Los rusos han frecuentado Europa como residentes temporales, nobles viajeros y turistas ociosos desde los tiempos zaristas. Los revolucionarios bolcheviques vivieron en Londres, París, Zurich y Viena. Exiliados políticos, estudiantes, escritores y artistas llegaron a formar una potencia cultural fuera de su país.
Pedro el Grande llamó a artistas y arquitectos italianos para construir la maravilla de San Petersburgo. Catalina II se carteaba con Voltaire hasta que las ideas de los enciclopedistas llevaron a Luis XVI a la guillotina. Moscú se autodenominaba la tercera Roma y su penetración en Constantinopla y Jerusalén todavía pueden contemplarse en nuestros días.
Putin pasará, como quedaron arrinconados los vestigios del zarismo y los de la revolución bolchevique.

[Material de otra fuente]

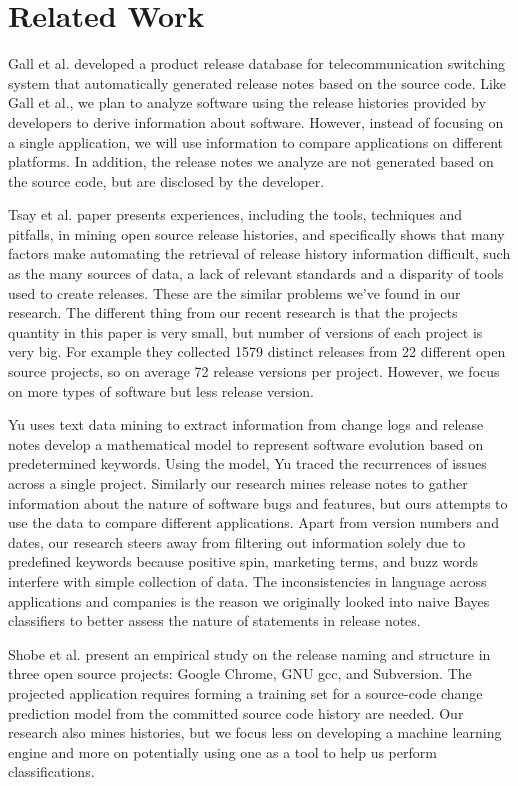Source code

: \documentclass{acm_proc_article-sp}
\begin{document}
\section{Related Work}

Gall et al. \cite{GallSoftwareEv} developed a product release database for telecommunication switching system that automatically generated release notes based on the source code.
Like Gall et al., we plan to analyze software using the release histories provided by developers to derive information about software. 
However, instead of focusing on a single application, we will use information to compare applications on different platforms. 
In addition, the release notes we analyze are not generated based on the source code, but are disclosed by the developer.

Tsay et al. \cite{TsayOpenSourceMining} paper presents experiences, including the tools, techniques and pitfalls, in mining open source release histories, and specifically shows that many factors make automating the retrieval of release history information difficult, such as the many sources of data, a lack of relevant standards and a disparity of tools used to create releases. These are the similar problems we've found in our research.
The different thing from our recent research is that the projects quantity in this paper is very small, but number of versions of each project is very big. For example they collected 1579 distinct releases from 22 different open source projects, so on average 72 release versions per project. However, we focus on more types of software but less release version.

Yu \cite{YuChangeLogs} uses text data mining to extract information from change logs and release notes develop a mathematical model to represent software evolution based on predetermined keywords. Using the model, Yu traced the recurrences of issues across a single project.
Similarly our research mines release notes to gather information about the nature of software bugs and features, but ours attempts to use the data to compare different applications. 
Apart from version numbers and dates, our research steers away from filtering out information solely due to predefined keywords because positive spin, marketing terms, and buzz words interfere with simple collection of data. 
The inconsistencies in language across applications and companies is the reason we originally looked into naive Bayes classifiers to better assess the nature of statements in release notes.

Shobe et al. \cite{ShobeMapping} present an empirical study on the release naming and structure in three open source projects: Google Chrome, GNU gcc, and Subversion.  
The projected application requires forming a training set for a source-code change prediction model from the committed source code history are needed.
Our research also mines histories, but we focus less on developing a machine learning engine and more on potentially using one as a tool to help us perform classifications.
\end{document}
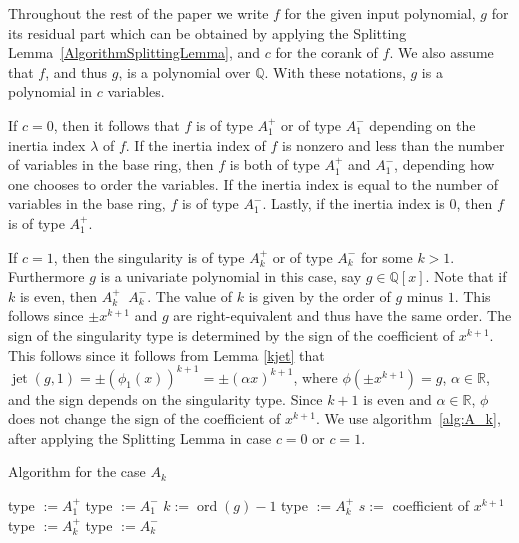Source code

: \documentclass[noend]{amsproc}
\DeclareMathOperator{\ord}{ord}
\DeclareMathOperator{\requiv}{\overset{r}{\sim}}
\DeclareMathOperator{\jt}{jet}
\begin{document}
Throughout the rest of the paper we write $f$ for the given input polynomial,
$g$ for its residual part which can be obtained by applying the Splitting
Lemma~\ref{AlgorithmSplittingLemma}, and $c$ for the corank of $f$.
We also assume that $f$, and thus $g$, is a polynomial over $\mathbb Q$.
With these notations, $g$ is a polynomial in $c$ variables.

If $c = 0$, then it follows  that $f$ is of type
$A_1^+$ or of type $A_1^-$ depending on the inertia index $\lambda$ of $f$. If
the inertia index of $f$ is nonzero and less than the number of variables in
the base ring, then $f$ is both of type $A_1^+$ and $A_1^-$, depending how one
chooses to order the variables. If the inertia index is equal to the number of
variables in the base ring, $f$ is of type $A_1^-$. Lastly, if the inertia
index is $0$, then $f$ is of type $A_1^+$.

If $c=1$, then the singularity is of type
$A_k^+$ or of type $A_k^-$ for some $k>1$. Furthermore $g$ is a univariate
polynomial in this case, say $g\in\mathbb Q[x]$. Note that if $k$ is even, then
$A_k^+\requiv A_k^-$. The value of $k$ is given by the order of $g$ minus $1$.
This follows since $\pm x^{k+1}$ and $g$ are right-equivalent and thus have the
same order. The sign of the singularity type is determined by the sign of the
coefficient of $x^{k+1}$. This follows since it follows from Lemma \ref{kjet}
that $\jt(g,1)=\pm(\phi_1(x))^{k+1}=\pm(\alpha x)^{k+1}$, where $\phi(\pm
x^{k+1})=g$, $\alpha\in\mathbb R$, and the sign depends on the singularity
type.  Since $k+1$ is even and $\alpha\in\mathbb R$, $\phi$ does not change the
sign of the coefficient of $x^{k+1}$. We use algorithm~\ref{alg:A_k}, after
applying the Splitting Lemma in case $c=0$ or $c=1$.

\begin{algorithm}[h]
\caption{\label{alg:A_k} Algorithm for the case $A_k$}
\begin{algorithmic}[1]



\STATE type $:=A_1^+$
\ELSE
\STATE type $:=A_1^-$
\ENDIF
\ENDIF
{}
\STATE $k:= \ord(g)-1$
\STATE type $:=A_k^+$
\ELSE
\STATE $s:=$ coefficient of $x^{k+1}$
\STATE type $:=A_k^+$
\ELSE
\STATE type $:=A_k^-$
\ENDIF
\ENDIF
\ENDIF
{}

\end{algorithmic}
\end{algorithm}
\end{document}
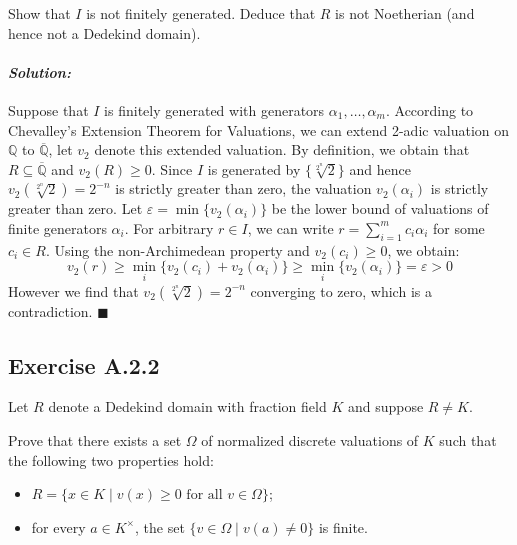 \documentclass[12pt, a4paper]{article}
\newenvironment{solution}
  {\paragraph{\textit{Solution:}}\par\medskip}
  {\hfill$\blacksquare$\vspace{0.1cm}}
\begin{document}
Show that $I$ is not finitely generated. Deduce that $R$ is not Noetherian (and hence not a Dedekind domain).

\begin{solution}
    Suppose that $I$ is finitely generated with generators $\alpha_1,\dots,\alpha_m$.
    According to Chevalley's Extension Theorem for Valuations, we can extend 2-adic valuation on $\mathbb{Q}$ to $\overline{\mathbb{Q}}$, let $v_2$ denote this extended valuation.
    By definition, we obtain that $R\subseteq \overline{\mathbb{Q}}$ and $v_2(R)\ge 0$.
    Since $I$ is generated by $\{\sqrt[2^n]{2} \}$ and hence $v_2(\sqrt[2^n]{2})= 2^{-n}$ is strictly greater than zero, the valuation $v_2(\alpha_i)$ is strictly greater than zero.
    Let $\varepsilon = \min\{v_{2}(\alpha_i)\}$ be the lower bound of valuations of finite generators $\alpha_i$.
    For arbitrary $r \in I$, we can write $r = \sum_{i=1}^m c_i \alpha_i$ for some $c_i \in R$. Using the non-Archimedean property and $v_2(c_i) \ge 0$, we obtain:$$v_2(r) \ge \min_{i} \{v_2(c_i) + v_2(\alpha_i)\} \ge \min_{i} \{v_2(\alpha_i)\} = \varepsilon > 0$$
    However we find that $v_{2}(\sqrt[2^n]{2}) = 2^{-n}$ converging to zero, which is a contradiction.
\end{solution}
\subsection*{Exercise A.2.2}
Let $R$ denote a Dedekind domain with fraction field $K$ and suppose $R \neq K$. 

Prove that there exists a set $\Omega$ of normalized discrete valuations of $K$ such that the following two properties hold:
\begin{itemize}
    \item[(R1)] $R = \{x \in K \mid v(x) \geq 0 \text{ for all } v \in \Omega\}$;
    \item[(R2)] for every $a \in K^\times$, the set $\{v \in \Omega \mid v(a) \neq 0\}$ is finite.
\end{itemize}
\end{document}
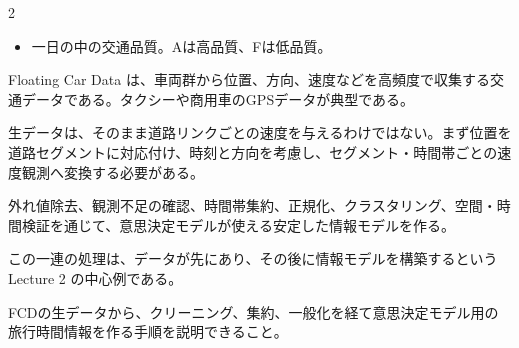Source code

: \begin{multicols}{2}

\footnotesize

\raggedcolumns


\begin{itemize}
\item 一日の中の交通品質。Aは高品質、Fは低品質。
\end{itemize}

Floating Car Data は、車両群から位置、方向、速度などを高頻度で収集する交通データである。タクシーや商用車のGPSデータが典型である。\par

生データは、そのまま道路リンクごとの速度を与えるわけではない。まず位置を道路セグメントに対応付け、時刻と方向を考慮し、セグメント・時間帯ごとの速度観測へ変換する必要がある。\par

外れ値除去、観測不足の確認、時間帯集約、正規化、クラスタリング、空間・時間検証を通じて、意思決定モデルが使える安定した情報モデルを作る。\par

この一連の処理は、データが先にあり、その後に情報モデルを構築するという Lecture 2 の中心例である。\par

FCDの生データから、クリーニング、集約、一般化を経て意思決定モデル用の旅行時間情報を作る手順を説明できること。\par



\end{multicols}
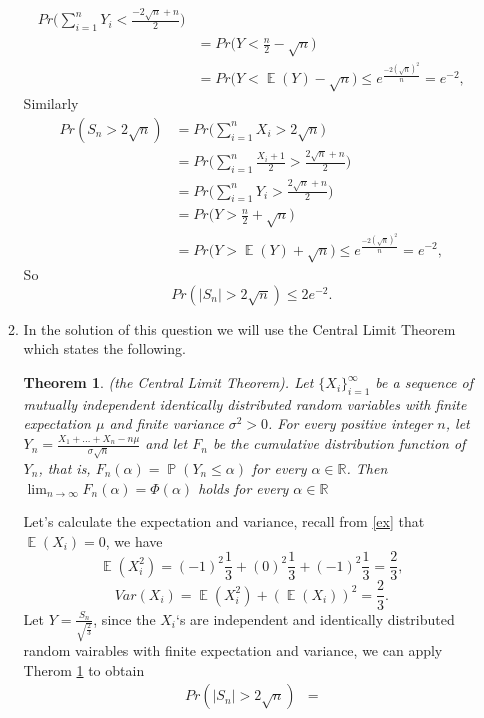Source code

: \documentclass[a4paper, 11pt, oneside]{article}
\newtheorem{theorem}{Theorem}[section]
\newcommand{\R}{\mathbb{R}}
\newcommand\abs[1]{\left|#1\right|}
\DeclareMathOperator{\EX}{\mathbb{E}}
\DeclareMathOperator{\PX}{\mathbb{P}}
\begin{document}
\begin{enumerate}
\begin{enumerate}
\begin{align*}
 Pr\bigg(\sum_{i=1}^nY_i<\frac{-2\sqrt{n}+n}{2}\bigg)\\&=
 Pr\bigg(Y<\frac{n}{2} - \sqrt{n}\bigg)\\&=
  Pr\bigg(Y<\EX(Y) - \sqrt{n}\bigg) \leq e^{\frac{-2(\sqrt{n})^2}{n}} = e^{-2},
\end{align*}
Similarly
\begin{align*}
 Pr(S_n>2\sqrt{n}) &=
 Pr\bigg(\sum_{i=1}^nX_i>2\sqrt{n}\bigg) \\&=
 Pr\bigg(\sum_{i=1}^n\frac{X_i+1}{2}>\frac{2\sqrt{n}+n}{2}\bigg)\\&=
 Pr\bigg(\sum_{i=1}^nY_i>\frac{2\sqrt{n}+n}{2}\bigg)\\&=
 Pr\bigg(Y>\frac{n}{2} + \sqrt{n}\bigg)\\&=
  Pr\bigg(Y>\EX(Y) + \sqrt{n}\bigg) \leq e^{\frac{-2(\sqrt{n})^2}{n}} = e^{-2},
\end{align*}
So
\begin{equation*}
Pr(\abs{S_n}>2\sqrt{n}) \leq 2 e^{-2}.
 \end{equation*}
 \item  In the solution of this question we will use the Central Limit Theorem which states the following.
\begin{theorem} 
\label{central}
(the Central Limit Theorem). Let $\{X_i\}^\infty_{i=1}$ be a sequence of mutually independent identically distributed random variables 
with finite expectation $\mu$ and finite variance $\sigma^2>0$. For every positive integer $n$, let $Y_n = \frac{X_1 + \ldots + X_n - n \mu}{\sigma\sqrt{n}}$
and let $F_n$ be the cumulative distribution function of $Y_n$, that is, $F_n(\alpha) = \PX(Y_n\leq\alpha)$ for every $\alpha\in \R$. 
Then $\lim_{n \to \infty} F_n(\alpha) = \Phi(\alpha)$ holds for every $\alpha \in \R$
\end{theorem} 
Let's calculate the expectation and variance, recall from \ref{ex} that $\EX(X_i) = 0$, we have
\begin{equation*}
\EX(X_i^2) = (-1)^2 \frac{1}{3} + (0)^2 \frac{1}{3} + (-1)^2 \frac{1}{3} = \frac{2}{3},
 \end{equation*}
\begin{equation*}
Var(X_i) = \EX(X_i^2) + (\EX(X_i))^2 = \frac{2}{3}.
 \end{equation*}
 Let $Y = \frac{S_n}{\sqrt{\frac{2}{3}}}$,
since the $X_i$`s are independent and identically distributed random vairables with finite expectation and variance, 
 we can apply Therom \ref{central} to obtain
 \begin{align*}
Pr(\abs{S_n}>2\sqrt{n}) &=

\end{align*}
\end{enumerate}
\end{enumerate}
\end{document}
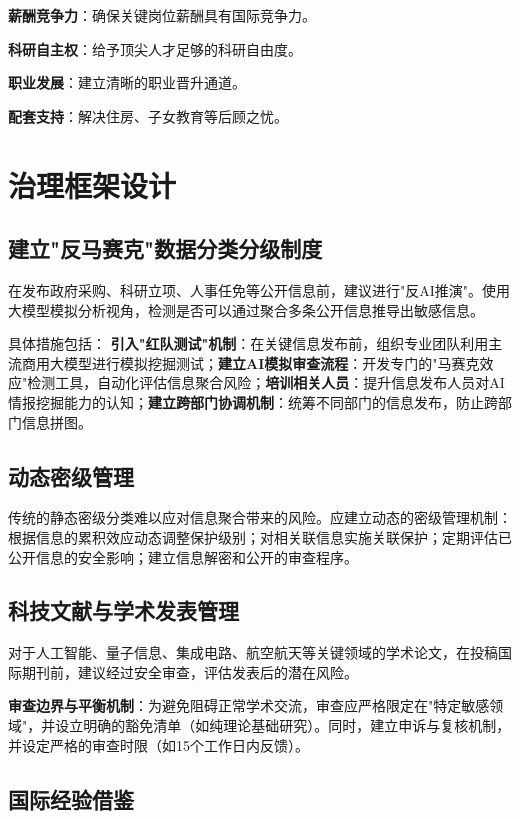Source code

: \textbf{薪酬竞争力}：确保关键岗位薪酬具有国际竞争力。

\textbf{科研自主权}：给予顶尖人才足够的科研自由度。

\textbf{职业发展}：建立清晰的职业晋升通道。

\textbf{配套支持}：解决住房、子女教育等后顾之忧。

\section{治理框架设计}

\subsection{建立"反马赛克"数据分类分级制度}

在发布政府采购、科研立项、人事任免等公开信息前，建议进行"反AI推演"。使用大模型模拟分析视角，检测是否可以通过聚合多条公开信息推导出敏感信息。

具体措施包括：
\textbf{引入"红队测试"机制}：在关键信息发布前，组织专业团队利用主流商用大模型进行模拟挖掘测试；\textbf{建立AI模拟审查流程}：开发专门的"马赛克效应"检测工具，自动化评估信息聚合风险；\textbf{培训相关人员}：提升信息发布人员对AI情报挖掘能力的认知；\textbf{建立跨部门协调机制}：统筹不同部门的信息发布，防止跨部门信息拼图。

\subsection{动态密级管理}

传统的静态密级分类难以应对信息聚合带来的风险。应建立动态的密级管理机制：
根据信息的累积效应动态调整保护级别；对相关联信息实施关联保护；定期评估已公开信息的安全影响；建立信息解密和公开的审查程序。

\subsection{科技文献与学术发表管理}

对于人工智能、量子信息、集成电路、航空航天等关键领域的学术论文，在投稿国际期刊前，建议经过安全审查，评估发表后的潜在风险。

\textbf{审查边界与平衡机制}：为避免阻碍正常学术交流，审查应严格限定在"特定敏感领域"，并设立明确的豁免清单（如纯理论基础研究）。同时，建立申诉与复核机制，并设定严格的审查时限（如15个工作日内反馈）。

\subsection{国际经验借鉴}

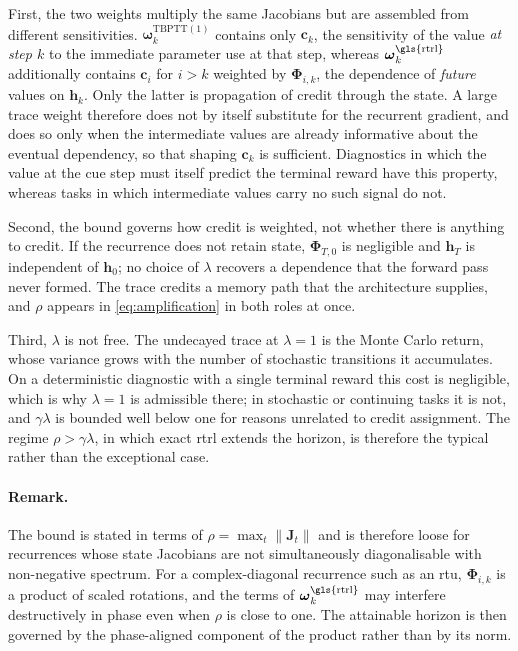 \documentclass{article}
\begin{document}
First, the two weights multiply the same Jacobians but are assembled from
different sensitivities. $\boldsymbol{\omega}_k^{\mathrm{TBPTT(1)}}$ contains only
$\boldsymbol{c}_k$, the sensitivity of the value \emph{at step $k$} to the
immediate parameter use at that step, whereas
$\boldsymbol{\omega}_k^{\mathrm{\gls{rtrl}}}$ additionally contains
$\boldsymbol{c}_i$ for $i > k$ weighted by $\boldsymbol{\Phi}_{i,k}$, the dependence
of \emph{future} values on $\boldsymbol{h}_k$. Only the latter is propagation of
credit through the state. A large trace weight therefore does not by itself
substitute for the recurrent gradient, and does so only when the intermediate
values are already informative about the eventual dependency, so that shaping
$\boldsymbol{c}_k$ is sufficient. Diagnostics in which the value at the cue step
must itself predict the terminal reward have this property, whereas tasks in which
intermediate values carry no such signal do not.

Second, the bound governs how credit is weighted, not whether there is anything
to credit. If the recurrence does not retain state, $\boldsymbol{\Phi}_{T,0}$ is
negligible and $\boldsymbol{h}_T$ is independent of $\boldsymbol{h}_0$; no choice of
$\lambda$ recovers a dependence that the forward pass never formed. The trace
credits a memory path that the architecture supplies, and $\rho$ appears in
\eqref{eq:amplification} in both roles at once.

Third, $\lambda$ is not free. The undecayed trace at $\lambda = 1$ is the
Monte Carlo return, whose variance grows with the number of stochastic
transitions it accumulates. On a deterministic diagnostic with a single terminal
reward this cost is negligible, which is why $\lambda = 1$ is admissible there;
in stochastic or continuing tasks it is not, and $\gamma\lambda$ is bounded well
below one for reasons unrelated to credit assignment. The regime
$\rho > \gamma\lambda$, in which exact \gls{rtrl} extends the horizon, is
therefore the typical rather than the exceptional case.

\paragraph{Remark.} The bound is stated in terms of $\rho = \max_t \|\boldsymbol{J}_t\|$
and is therefore loose for recurrences whose state Jacobians are not
simultaneously diagonalisable with non-negative spectrum. For a complex-diagonal
recurrence such as an \gls{rtu}, $\boldsymbol{\Phi}_{i,k}$ is a product of scaled
rotations, and the terms of $\boldsymbol{\omega}_k^{\mathrm{\gls{rtrl}}}$ may
interfere destructively in phase even when $\rho$ is close to one. The attainable
horizon is then governed by the phase-aligned component of the product rather
than by its norm.
\end{document}
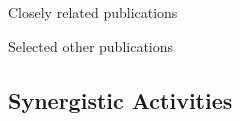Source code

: 

\noindent Closely related publications


\noindent
\noindent Selected other publications

\subsection*{Synergistic Activities}




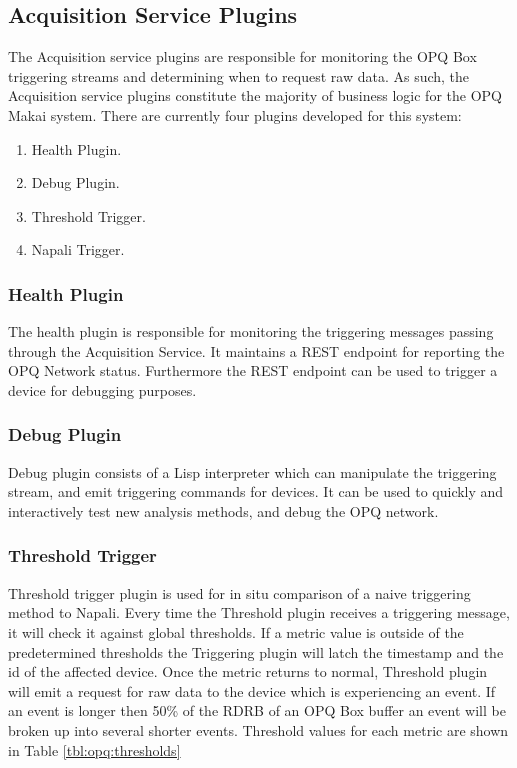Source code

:\subsection{Acquisition Service Plugins}\label{subsec:acquisition-service-plugins}

The Acquisition service plugins are responsible for monitoring the OPQ Box triggering streams and determining when to request raw data.
As such, the Acquisition service plugins constitute the majority of business logic for the OPQ Makai system.
There are currently four plugins developed for this system:
\begin{enumerate}
	\item Health Plugin.
	\item Debug Plugin.
	\item Threshold Trigger.
	\item Napali Trigger.
\end{enumerate}

\subsubsection{Health Plugin}

The health plugin is responsible for monitoring the triggering messages passing through the Acquisition Service.
It maintains a REST endpoint for reporting the OPQ Network status.
Furthermore the REST endpoint can be used to trigger a device for debugging purposes.

\subsubsection{Debug Plugin}
Debug plugin consists of a Lisp interpreter which can manipulate the triggering stream, and emit triggering commands for devices.
It can be used to quickly and interactively test new analysis methods, and debug the OPQ network.

\subsubsection{Threshold Trigger}
Threshold trigger plugin is used for in situ comparison of a naive triggering method to Napali.
Every time the Threshold plugin receives a triggering message, it will check it against global thresholds.
If a metric value is outside of the predetermined thresholds the Triggering plugin will latch the timestamp and the id of the affected device.
Once the metric returns to normal, Threshold plugin will emit a request for raw data to the device which is experiencing an event.
If an event is longer then 50\% of the RDRB of an OPQ Box buffer an event will be broken up into several shorter events.
Threshold values for each metric are shown in Table \ref{tbl:opq:thresholds}

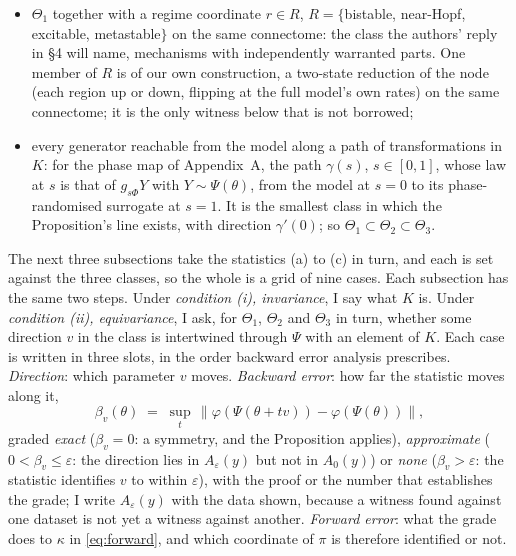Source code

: \documentclass[11pt]{article}
\begin{document}
\begin{enumerate}
\begin{itemize}
  \item[$\Theta_2$] $\Theta_1$ together with a regime coordinate $r\in R$, $R=\{$bistable, near-Hopf, excitable, metastable$\}$ on the same connectome: the class the authors' reply in \S4 will name, mechanisms with independently warranted parts. One member of $R$ is of our own construction, a two-state reduction of the node (each region up or down, flipping at the full model's own rates) on the same connectome; it is the only witness below that is not borrowed;
  \item[$\Theta_3$] every generator reachable from the model along a path of transformations in $K$: for the phase map of Appendix~A, the path $\gamma(s)$, $s\in[0,1]$, whose law at $s$ is that of $g_{s\Phi}Y$ with $Y\sim\Psi(\theta)$, from the model at $s=0$ to its phase-randomised surrogate at $s=1$. It is the smallest class in which the Proposition's line exists, with direction $\gamma'(0)$; so $\Theta_1\subset\Theta_2\subset\Theta_3$.
  \end{itemize}
\end{enumerate}
The next three subsections take the statistics (a) to (c) in turn, and each is set against the three classes, so the whole is a grid of nine cases. Each subsection has the same two steps. Under \emph{condition (i), invariance}, I say what $K$ is. Under \emph{condition (ii), equivariance}, I ask, for $\Theta_1$, $\Theta_2$ and $\Theta_3$ in turn, whether some direction $v$ in the class is intertwined through $\Psi$ with an element of $K$. Each case is written in three slots, in the order backward error analysis prescribes. \emph{Direction}: which parameter $v$ moves. \emph{Backward error}: how far the statistic moves along it,
\begin{equation}
\beta_v(\theta)\;=\;\sup_{t}\,\bigl\|\varphi(\Psi(\theta+tv))-\varphi(\Psi(\theta))\bigr\|,
\label{eq:betav}
\end{equation}
graded \emph{exact} ($\beta_v=0$: a symmetry, and the Proposition applies), \emph{approximate} ($0<\beta_v\le\varepsilon$: the direction lies in $A_\varepsilon(y)$ but not in $A_0(y)$) or \emph{none} ($\beta_v>\varepsilon$: the statistic identifies $v$ to within $\varepsilon$), with the proof or the number that establishes the grade; I write $A_\varepsilon(y)$ with the data shown, because a witness found against one dataset is not yet a witness against another. \emph{Forward error}: what the grade does to $\kappa$ in \eqref{eq:forward}, and which coordinate of $\pi$ is therefore identified or not.
\end{document}
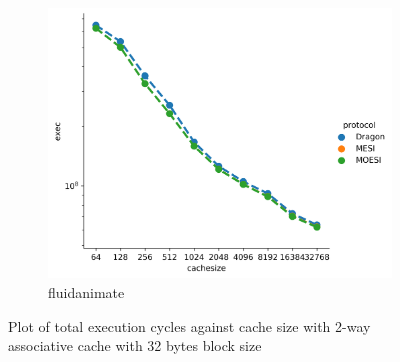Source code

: \documentclass[nonacm,acmsmall,screen,11pt]{acmart}
\begin{document}
\begin{figure}[htb!]
  \begin{subfigure}{0.32\textwidth}
    \includegraphics[width=\columnwidth]{cachesize-fluidanimate}
    \caption{fluidanimate}
  \end{subfigure}
  \caption{Plot of total execution cycles against cache size with 2-way associative cache with 32 bytes block size}
  \label{fig:cachesize}
\end{figure}



\end{document}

Pero el alma rusa seguirá pegada o hermanada con la civilización occidental porque forma parte de ella. Antes y después de las guerras y de las revoluciones las antenas en las capitales europeas conectaban con las de Kyiv, Moscú o San Petersburgo. Ahora no funcionan, pero volverán a emitir las señales de siempre.
Nos ha llegado la creación de los grandes literatos como Tolstói, Dostoyevski, Grossman, Chéjov... o de músicos como Chaikovski, Borodin y Shostakóvich. También los gritos del dolor físico y moral de Solzhenitsin, Pasternak o Sájarov. Los aristócratas visitaban regularmente ciudades mediterráneas como Cannes, Antibes, Niza, St. Tropez o atlánticas como Biarritz o San Sebastián. En tierras extrañas, fuera de Rusia, se encontraban muchas personas que no se habrían conocido en su país.
Detrás del lenguaje y las acciones bélicas que tantas veces han enfrentado a Europa con Rusia, hay un denominador común de pertenencia a la civilización occidental que los horrores de guerras pasadas, presentes o futuras no podrán borrar.